__What the exercise asks__.
Please repeat exactly the lines below from the one containing "48 &The &322\\ \hline" down to the one containing "the file stop-words.txt.", both included, and nothing else.

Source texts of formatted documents

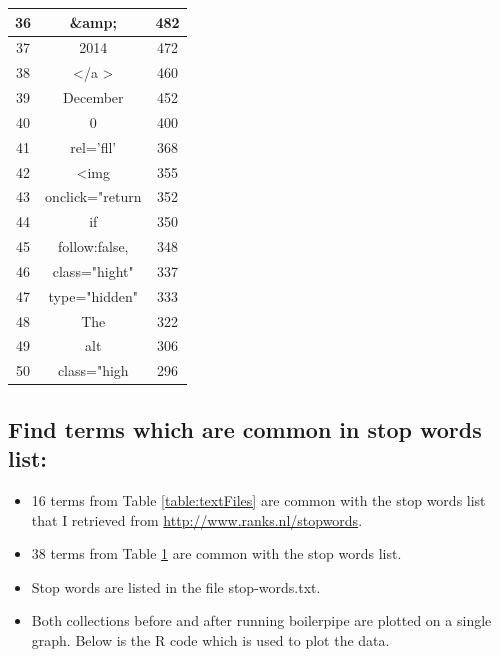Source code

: \begin{table}
\begin{center}
\begin{tabular}{ c | c | c }
36 &\&amp; &482\\ \hline
37 &2014 &472\\ \hline
38 & \textless /a \textgreater &460\\ \hline
39 &December &452\\ \hline
40 &0 &400\\ \hline
41 &rel='fll' &368\\ \hline
42 &\textless img &355\\ \hline
43 &onclick="return &352\\ \hline
44 &if &350\\ \hline
45 & follow:false,&348\\ \hline
46 &class="hight" &337\\ \hline
47 &type="hidden" &333\\ \hline
48 &The &322\\ \hline
49 &alt &306\\ \hline
50&class="high &296\\ \hline
    \hline
  \end{tabular}
\end{center}
\label{table:htmlFiles}
\end{table}

\subsection{Find terms which are common in stop words list:}

\begin{itemize}
\item 16 terms from Table \ref{table:textFiles} are common with the stop words list that I retrieved from \url{http://www.ranks.nl/stopwords}.
\item 38 terms from Table \ref{table:htmlFiles} are common with the stop words list. 
\item Stop words are listed in the file stop-words.txt.
\item Both collections before and after running boilerpipe are plotted on a single graph.
Below is the R code which is used to plot the data.
\end{itemize}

__Problem solution__.
48 &The &322\\ \hline
49 &alt &306\\ \hline
50&class="high &296\\ \hline
    \hline
  \end{tabular}
\end{center}
\label{table:htmlFiles}
\end{table}

\subsection{Find terms which are common in stop words list:}

\begin{itemize}
\item 16 terms from Table \ref{table:textFiles} are common with the stop words list that I retrieved from \url{http://www.ranks.nl/stopwords}.
\item 38 terms from Table \ref{table:htmlFiles} are common with the stop words list. 
\item Stop words are listed in the file stop-words.txt.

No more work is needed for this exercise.